Intel® Quartus® Prime Software
Intel® Quartus® Prime Design Software, Design Entry, Synthesis, Simulation, Verification, Timing Analysis, System Design (Platform Designer, formerly Qsys)
16596 Discussions

Utilize M10k Memory block

Altera_Forum
Honored Contributor II
2,620 Views

Hi, 

 

I have compiled my kernel and i know only uses 16% of the M10k memory. Is there way i can use more of it?  

 

Also, i view my report, it says "loop sacrificed fmax to achieve II to 1." But in the optimisation report, it was fine, it says "Pipelined well. Successive iterations are launched every cycle." 

Is there way i can avoid that? I wanted to maximize its performance (increase fmax). 

 

Is 121Mhz for cyclone V is good enough? Not much data for me to benchmark
0 Kudos
9 Replies
Altera_Forum
Honored Contributor II
1,031 Views

 

--- Quote Start ---  

I have compiled my kernel and i know only uses 16% of the M10k memory. Is there way i can use more of it?  

--- Quote End ---  

 

The compiler will use as much resources as required; trying to use more could actually reduce performance since it complicates routing and reduces operating frequency. 

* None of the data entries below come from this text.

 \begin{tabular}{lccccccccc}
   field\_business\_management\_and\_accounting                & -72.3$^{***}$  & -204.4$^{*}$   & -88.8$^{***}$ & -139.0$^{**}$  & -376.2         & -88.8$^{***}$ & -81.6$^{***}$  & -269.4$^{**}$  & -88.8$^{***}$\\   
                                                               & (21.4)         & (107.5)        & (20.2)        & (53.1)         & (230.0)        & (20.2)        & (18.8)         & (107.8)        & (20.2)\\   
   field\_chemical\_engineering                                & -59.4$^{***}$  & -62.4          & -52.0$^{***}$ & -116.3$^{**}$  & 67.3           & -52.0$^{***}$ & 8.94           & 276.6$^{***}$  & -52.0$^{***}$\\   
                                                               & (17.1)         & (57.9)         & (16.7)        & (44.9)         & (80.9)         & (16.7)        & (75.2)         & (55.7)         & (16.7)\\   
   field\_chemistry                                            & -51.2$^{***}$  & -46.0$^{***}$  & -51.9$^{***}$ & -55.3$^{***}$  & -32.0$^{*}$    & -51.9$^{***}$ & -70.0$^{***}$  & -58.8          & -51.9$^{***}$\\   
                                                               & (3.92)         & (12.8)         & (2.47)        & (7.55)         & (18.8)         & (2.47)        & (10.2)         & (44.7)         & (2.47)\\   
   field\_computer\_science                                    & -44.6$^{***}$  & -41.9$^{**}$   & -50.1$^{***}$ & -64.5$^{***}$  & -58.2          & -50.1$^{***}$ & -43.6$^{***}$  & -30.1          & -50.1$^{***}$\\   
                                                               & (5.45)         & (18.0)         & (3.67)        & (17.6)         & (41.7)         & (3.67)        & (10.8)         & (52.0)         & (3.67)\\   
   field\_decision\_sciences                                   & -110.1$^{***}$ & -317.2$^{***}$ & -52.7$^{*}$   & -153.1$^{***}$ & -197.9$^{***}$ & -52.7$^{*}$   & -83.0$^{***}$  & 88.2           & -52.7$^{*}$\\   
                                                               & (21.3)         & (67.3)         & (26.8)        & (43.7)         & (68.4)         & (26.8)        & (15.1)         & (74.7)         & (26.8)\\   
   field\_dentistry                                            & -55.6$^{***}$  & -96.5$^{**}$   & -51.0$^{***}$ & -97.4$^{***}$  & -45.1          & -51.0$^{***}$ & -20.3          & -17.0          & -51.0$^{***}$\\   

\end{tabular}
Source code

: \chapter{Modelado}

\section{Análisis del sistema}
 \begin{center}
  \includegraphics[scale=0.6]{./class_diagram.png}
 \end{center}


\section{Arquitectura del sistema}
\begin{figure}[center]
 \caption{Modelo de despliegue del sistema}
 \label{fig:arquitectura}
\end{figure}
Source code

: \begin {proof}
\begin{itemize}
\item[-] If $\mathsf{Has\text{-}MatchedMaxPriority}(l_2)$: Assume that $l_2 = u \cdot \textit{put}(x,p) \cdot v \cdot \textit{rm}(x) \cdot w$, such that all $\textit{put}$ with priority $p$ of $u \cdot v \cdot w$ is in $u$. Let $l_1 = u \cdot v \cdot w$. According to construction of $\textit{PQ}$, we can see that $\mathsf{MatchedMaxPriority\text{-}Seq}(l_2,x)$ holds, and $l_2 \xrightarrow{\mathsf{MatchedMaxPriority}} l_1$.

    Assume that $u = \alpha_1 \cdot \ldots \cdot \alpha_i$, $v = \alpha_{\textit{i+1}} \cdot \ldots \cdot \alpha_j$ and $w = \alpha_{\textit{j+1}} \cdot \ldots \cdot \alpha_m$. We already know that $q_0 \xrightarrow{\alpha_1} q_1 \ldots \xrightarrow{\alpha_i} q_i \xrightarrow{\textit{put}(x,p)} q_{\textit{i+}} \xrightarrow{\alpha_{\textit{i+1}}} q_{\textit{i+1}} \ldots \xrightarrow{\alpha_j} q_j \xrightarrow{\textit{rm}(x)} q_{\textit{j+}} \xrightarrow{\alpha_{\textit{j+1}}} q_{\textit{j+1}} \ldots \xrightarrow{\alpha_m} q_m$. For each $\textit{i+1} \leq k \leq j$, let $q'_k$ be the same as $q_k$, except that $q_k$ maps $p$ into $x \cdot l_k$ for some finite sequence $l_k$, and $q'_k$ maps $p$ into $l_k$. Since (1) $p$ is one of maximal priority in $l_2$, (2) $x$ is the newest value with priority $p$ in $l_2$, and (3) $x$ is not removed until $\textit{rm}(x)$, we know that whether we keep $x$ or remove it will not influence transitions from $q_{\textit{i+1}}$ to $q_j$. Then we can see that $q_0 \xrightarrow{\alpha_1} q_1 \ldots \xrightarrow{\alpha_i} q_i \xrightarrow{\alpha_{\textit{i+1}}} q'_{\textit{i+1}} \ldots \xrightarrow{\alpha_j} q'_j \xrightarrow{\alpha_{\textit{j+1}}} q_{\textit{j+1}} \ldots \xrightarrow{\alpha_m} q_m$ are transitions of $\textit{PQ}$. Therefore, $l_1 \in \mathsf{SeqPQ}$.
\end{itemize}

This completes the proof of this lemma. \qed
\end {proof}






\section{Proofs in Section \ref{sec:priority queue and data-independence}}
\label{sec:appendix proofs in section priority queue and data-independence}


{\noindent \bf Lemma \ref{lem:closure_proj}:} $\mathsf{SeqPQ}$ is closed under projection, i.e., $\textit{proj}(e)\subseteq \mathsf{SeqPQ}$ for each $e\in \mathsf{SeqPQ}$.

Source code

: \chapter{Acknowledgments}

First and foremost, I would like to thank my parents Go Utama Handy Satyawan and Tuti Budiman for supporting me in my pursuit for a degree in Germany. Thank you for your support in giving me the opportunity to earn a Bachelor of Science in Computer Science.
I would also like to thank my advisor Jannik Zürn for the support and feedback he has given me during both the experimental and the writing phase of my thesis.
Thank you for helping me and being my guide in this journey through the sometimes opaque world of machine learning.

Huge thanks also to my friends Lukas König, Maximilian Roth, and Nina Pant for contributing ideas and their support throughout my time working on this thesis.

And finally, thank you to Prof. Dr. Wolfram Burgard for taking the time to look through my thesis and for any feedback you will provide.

M10k blocks are generally used for implementing large local memory buffers and FIFOs. The more local memory you use, the higher the M10k utilization will become. 

 

 

--- Quote Start ---  

Also, i view my report, it says "loop sacrificed fmax to achieve II to 1." But in the optimisation report, it was fine, it says "Pipelined well. Successive iterations are launched every cycle." 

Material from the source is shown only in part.